Copy everything in the records exactly; the pictures stay out.

Data to examine START

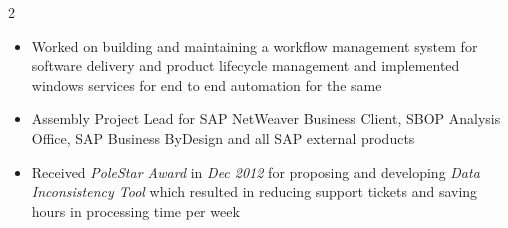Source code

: \documentclass{article}
\begin{document}
\begin{parcolumns}[sloppy=true,sloppyspaces=true,colwidths={1=.3\textwidth,2=.7\textwidth},rulebetween=true]{2}
{\begin{itemize}[noitemsep,nolistsep]
\item Worked on building and maintaining a workflow management system for software delivery and product lifecycle management and implemented windows services for end to end automation for the same
\item Assembly Project Lead for SAP NetWeaver Business Client, SBOP Analysis Office, SAP Business ByDesign and all SAP external products
\item Received \textit{PoleStar Award} in \textit{Dec 2012} for proposing and developing \textit{Data Inconsistency Tool} which resulted in reducing support tickets and saving hours in processing time per week
\end{itemize}
}

\end{parcolumns}
\end{document}
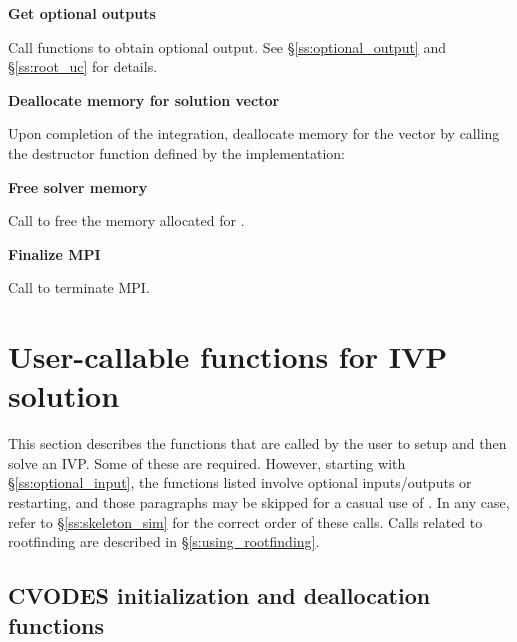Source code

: \begin{Steps}
\item
  {\bf Get optional outputs}

  Call  functions to obtain optional output.
  See \S\ref{ss:optional_output} and \S\ref{ss:root_uc} for details.

\item
  {\bf Deallocate memory for solution vector}

  Upon completion of the integration, deallocate memory for the vector 
  by calling the destructor function defined by the {\nvector} implementation:

  {\s} 

  {\p} 
  
\item
  {\bf Free solver memory}

  Call  to free the memory allocated for {\cvodes}.
  
\item 
  {\bf {\p} Finalize MPI}

  Call  to terminate MPI.
  
\end{Steps}

\section{User-callable functions for IVP solution}
\label{ss:cvodes_fct_sim}

This section describes the {\cvodes} functions that are called by the
user to setup and then solve an IVP. Some of these are required. However,
starting with \S\ref{ss:optional_input}, the functions listed involve
optional inputs/outputs or restarting, and those paragraphs may be
skipped for a casual use of {\cvodes}. In any case, refer to
\S\ref{ss:skeleton_sim} for the correct order of these calls.
Calls related to rootfinding are described in \S\ref{s:using_rootfinding}.

\subsection{CVODES initialization and deallocation functions}
\label{sss:cvodemalloc}

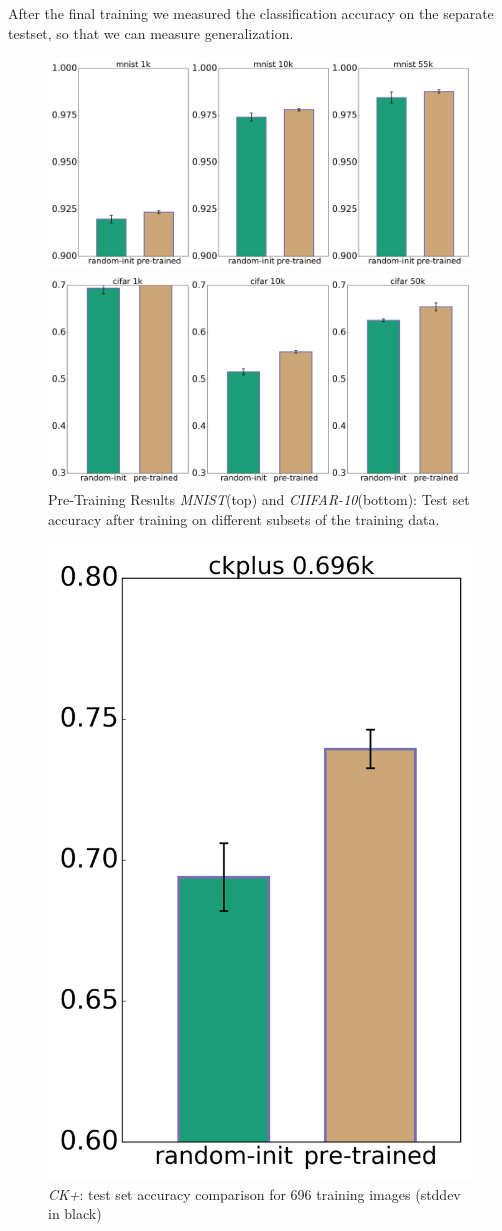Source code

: \documentclass[draft]{article}
\begin{document}
    After the final training we measured the classification accuracy on the separate testset, so that we can measure generalization.
    \begin{figure}
      \centering

      \includegraphics[width=.8\linewidth]{../box_plots/boxplots_mnist.png}

      \includegraphics[width=.8\linewidth]{../box_plots/boxplots_cifar.png}

      \caption{Pre-Training Results \emph{MNIST}(top) and \emph{CIIFAR-10}(bottom): Test set accuracy after training on different subsets of the training data.}
      \label{fig:mnist_cifar_plot}
    \end{figure}


    \begin{figure}
      \centering
      \includegraphics[width=0.33\linewidth]{../box_plots/boxplots_ckplus.png}
      \caption{\emph{CK+}: test set accuracy comparison for 696 training images (stddev in black)}
      \label{fig:ckplus_plot}
    \end{figure}
\end{document}
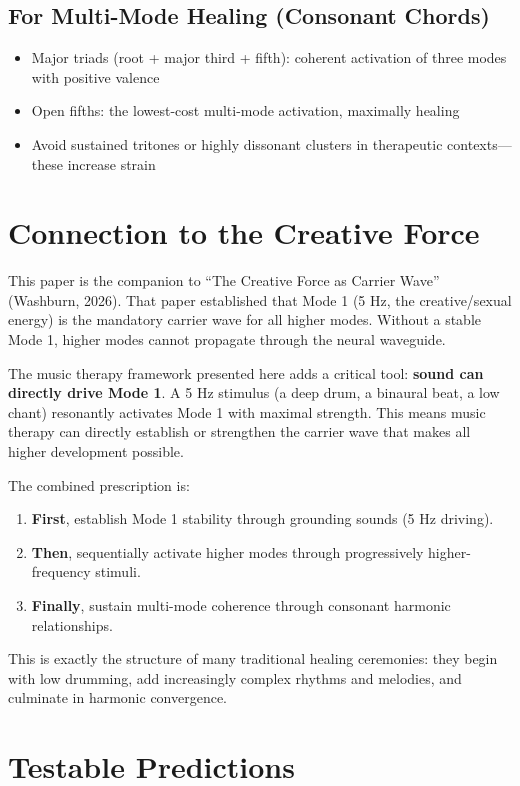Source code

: \documentclass[11pt,a4paper]{article}
\begin{document}
\subsection{For Multi-Mode Healing (Consonant Chords)}
\begin{itemize}
    \item Major triads (root + major third + fifth): coherent activation of three modes with positive valence
    \item Open fifths: the lowest-cost multi-mode activation, maximally healing
    \item Avoid sustained tritones or highly dissonant clusters in therapeutic contexts---these increase strain
\end{itemize}

\section{Connection to the Creative Force}

This paper is the companion to ``The Creative Force as Carrier Wave'' (Washburn, 2026). That paper established that Mode 1 (5 Hz, the creative/sexual energy) is the mandatory carrier wave for all higher modes. Without a stable Mode 1, higher modes cannot propagate through the neural waveguide.

The music therapy framework presented here adds a critical tool: \textbf{sound can directly drive Mode 1}. A 5 Hz stimulus (a deep drum, a binaural beat, a low chant) resonantly activates Mode 1 with maximal strength. This means music therapy can directly establish or strengthen the carrier wave that makes all higher development possible.

The combined prescription is:
\begin{enumerate}
    \item \textbf{First}, establish Mode 1 stability through grounding sounds (5 Hz driving).
    \item \textbf{Then}, sequentially activate higher modes through progressively higher-frequency stimuli.
    \item \textbf{Finally}, sustain multi-mode coherence through consonant harmonic relationships.
\end{enumerate}

This is exactly the structure of many traditional healing ceremonies: they begin with low drumming, add increasingly complex rhythms and melodies, and culminate in harmonic convergence.

\section{Testable Predictions}
\end{document}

Data to examine END

(Exercise response)
Source code

: \documentclass{article}
\begin{document}
\begin{parcolumns}[sloppy=true,sloppyspaces=true,colwidths={1=.3\textwidth,2=.7\textwidth},rulebetween=true]{2}
{\begin{itemize}[noitemsep,nolistsep]
\item Worked on building and maintaining a workflow management system for software delivery and product lifecycle management and implemented windows services for end to end automation for the same
\item Assembly Project Lead for SAP NetWeaver Business Client, SBOP Analysis Office, SAP Business ByDesign and all SAP external products
\item Received \textit{PoleStar Award} in \textit{Dec 2012} for proposing and developing \textit{Data Inconsistency Tool} which resulted in reducing support tickets and saving hours in processing time per week
\end{itemize}
}

\end{parcolumns}
\end{document}
Source code

: \begin{Steps}
\item
  {\bf Get optional outputs}

  Call  functions to obtain optional output.
  See \S\ref{ss:optional_output} and \S\ref{ss:root_uc} for details.

\item
  {\bf Deallocate memory for solution vector}

  Upon completion of the integration, deallocate memory for the vector 
  by calling the destructor function defined by the {\nvector} implementation:

  {\s} 

  {\p} 
  
\item
  {\bf Free solver memory}

  Call  to free the memory allocated for {\cvodes}.
  
\item 
  {\bf {\p} Finalize MPI}

  Call  to terminate MPI.
  
\end{Steps}

\section{User-callable functions for IVP solution}
\label{ss:cvodes_fct_sim}

This section describes the {\cvodes} functions that are called by the
user to setup and then solve an IVP. Some of these are required. However,
starting with \S\ref{ss:optional_input}, the functions listed involve
optional inputs/outputs or restarting, and those paragraphs may be
skipped for a casual use of {\cvodes}. In any case, refer to
\S\ref{ss:skeleton_sim} for the correct order of these calls.
Calls related to rootfinding are described in \S\ref{s:using_rootfinding}.

\subsection{CVODES initialization and deallocation functions}
\label{sss:cvodemalloc}

Source code

: \documentclass[draft]{article}
\begin{document}
    After the final training we measured the classification accuracy on the separate testset, so that we can measure generalization.
    \begin{figure}
      \centering

      \includegraphics[width=.8\linewidth]{../box_plots/boxplots_mnist.png}

      \includegraphics[width=.8\linewidth]{../box_plots/boxplots_cifar.png}

      \caption{Pre-Training Results \emph{MNIST}(top) and \emph{CIIFAR-10}(bottom): Test set accuracy after training on different subsets of the training data.}
      \label{fig:mnist_cifar_plot}
    \end{figure}


    \begin{figure}
      \centering
      \includegraphics[width=0.33\linewidth]{../box_plots/boxplots_ckplus.png}
      \caption{\emph{CK+}: test set accuracy comparison for 696 training images (stddev in black)}
      \label{fig:ckplus_plot}
    \end{figure}
\end{document}
Source code

: \documentclass[11pt,a4paper]{article}
\begin{document}
\subsection{For Multi-Mode Healing (Consonant Chords)}
\begin{itemize}
    \item Major triads (root + major third + fifth): coherent activation of three modes with positive valence
    \item Open fifths: the lowest-cost multi-mode activation, maximally healing
    \item Avoid sustained tritones or highly dissonant clusters in therapeutic contexts---these increase strain
\end{itemize}

\section{Connection to the Creative Force}

This paper is the companion to ``The Creative Force as Carrier Wave'' (Washburn, 2026). That paper established that Mode 1 (5 Hz, the creative/sexual energy) is the mandatory carrier wave for all higher modes. Without a stable Mode 1, higher modes cannot propagate through the neural waveguide.

The music therapy framework presented here adds a critical tool: \textbf{sound can directly drive Mode 1}. A 5 Hz stimulus (a deep drum, a binaural beat, a low chant) resonantly activates Mode 1 with maximal strength. This means music therapy can directly establish or strengthen the carrier wave that makes all higher development possible.

The combined prescription is:
\begin{enumerate}
    \item \textbf{First}, establish Mode 1 stability through grounding sounds (5 Hz driving).
    \item \textbf{Then}, sequentially activate higher modes through progressively higher-frequency stimuli.
    \item \textbf{Finally}, sustain multi-mode coherence through consonant harmonic relationships.
\end{enumerate}

This is exactly the structure of many traditional healing ceremonies: they begin with low drumming, add increasingly complex rhythms and melodies, and culminate in harmonic convergence.

\section{Testable Predictions}
\end{document}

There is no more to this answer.